Score | Feature for each process |
||
---|---|---|---|
Reepithelialization | Granulation tissue formation | Collagen deposition | |
0 | Trace and focal migrating | Trace | None |
1 | Migrating | Hypocellular and no vessels | Trace |
2 | Partial | Many cells and few vessels | Slight |
3 | Hypertrophic and partial stratum corneum | Many fibroblasts, some fibers, and some vessels | Moderate |
4 | Complete | More fibers and few cells | Marked |
Immunohistochemistry was performed for all samples at 21 days after burn injury. Six-micrometer tissue sections were rinsed in PBS for 10 min and incubated overnight at 4°C with the following polyclonal antibodies: anti-EGFR (clone 1005; dilution, 1:100; Santa Cruz Biotechnologies, Santa Cruz, CA) and anti-FGF-2 (dilution, 1:100; Santa Cruz Biotechnologies, Santa Cruz, CA). Then they were immunostained using the streptavidin-biotin peroxidase technique (Envision universal peroxidase kit; Dako Cytomation, Milan, Italy) as described in our previous studies (42, 45). All evaluations were performed simultaneously by two investigators (G.L., R.D.P.) blind to the groups with the use of a double-headed light microscope equipped with a Nikon DS-Vi1 digital camera.
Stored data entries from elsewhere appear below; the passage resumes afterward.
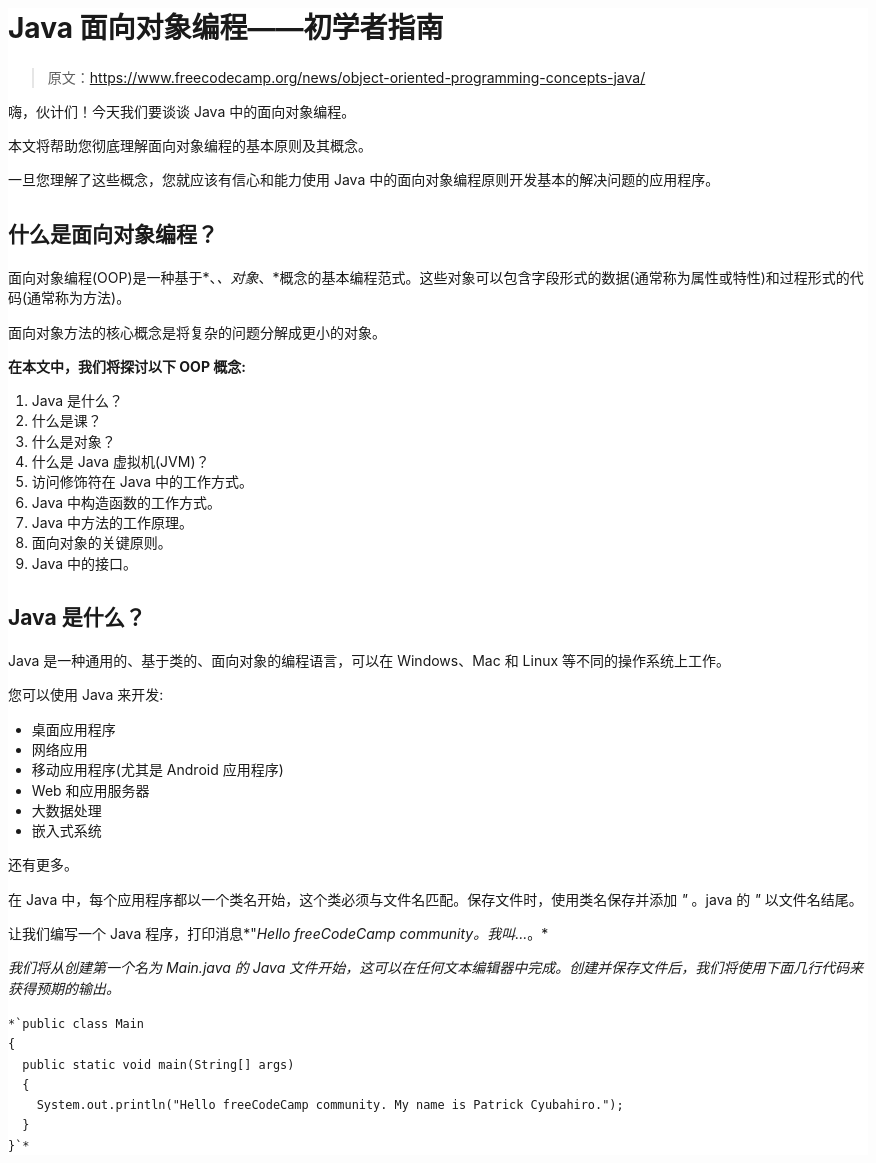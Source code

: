 # Java 面向对象编程——初学者指南

> 原文：<https://www.freecodecamp.org/news/object-oriented-programming-concepts-java/>

嗨，伙计们！今天我们要谈谈 Java 中的面向对象编程。

本文将帮助您彻底理解面向对象编程的基本原则及其概念。

一旦您理解了这些概念，您就应该有信心和能力使用 Java 中的面向对象编程原则开发基本的解决问题的应用程序。

## 什么是面向对象编程？

面向对象编程(OOP)是一种基于*、*、对象*、*概念的基本编程范式。这些对象可以包含字段形式的数据(通常称为属性或特性)和过程形式的代码(通常称为方法)。

面向对象方法的核心概念是将复杂的问题分解成更小的对象。

**在本文中，我们将探讨以下 OOP 概念:**

1.  Java 是什么？
2.  什么是课？
3.  什么是对象？
4.  什么是 Java 虚拟机(JVM)？
5.  访问修饰符在 Java 中的工作方式。
6.  Java 中构造函数的工作方式。
7.  Java 中方法的工作原理。
8.  面向对象的关键原则。
9.  Java 中的接口。

## Java 是什么？

Java 是一种通用的、基于类的、面向对象的编程语言，可以在 Windows、Mac 和 Linux 等不同的操作系统上工作。

您可以使用 Java 来开发:

*   桌面应用程序
*   网络应用
*   移动应用程序(尤其是 Android 应用程序)
*   Web 和应用服务器
*   大数据处理
*   嵌入式系统

还有更多。

在 Java 中，每个应用程序都以一个类名开始，这个类必须与文件名匹配。保存文件时，使用类名保存并添加 *"* 。java 的 *"* 以文件名结尾。

让我们编写一个 Java 程序，打印消息*"*Hello freeCodeCamp community。我叫...*。*

*我们将从创建第一个名为 Main.java 的 Java 文件开始，这可以在任何文本编辑器中完成。创建并保存文件后，我们将使用下面几行代码来获得预期的输出。*

```
*`public class Main 
{
  public static void main(String[] args) 
  {
    System.out.println("Hello freeCodeCamp community. My name is Patrick Cyubahiro.");
  }
}`* 
```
The k value (understanding interobserver agreement) was >0.80, showing a substantial agreement between the two observers and among the different observations of the same observer. For the counting of stained cells, NIS Elements BR (version 3.22) imaging software (Nikon Instruments) was used. Stained cells in at least 10 fields per sample were counted (field, 0.07 mm2; magnification, ×400) and quantified as a percentage of the total number of counted cells.
Statistical analysis.
All results are presented as means ± standard deviations (SDs). Statistical analysis was performed using analysis of variance (ANOVA) and the Bonferroni test. Statistical analyses were performed using the SPSS (version 16) package (SPSS Inc., Chicago, IL, USA). Significance was accepted when the P value was <0.05.
ACKNOWLEDGMENTS
This study was supported by internal funding.
We have no conflicts of interest to declare.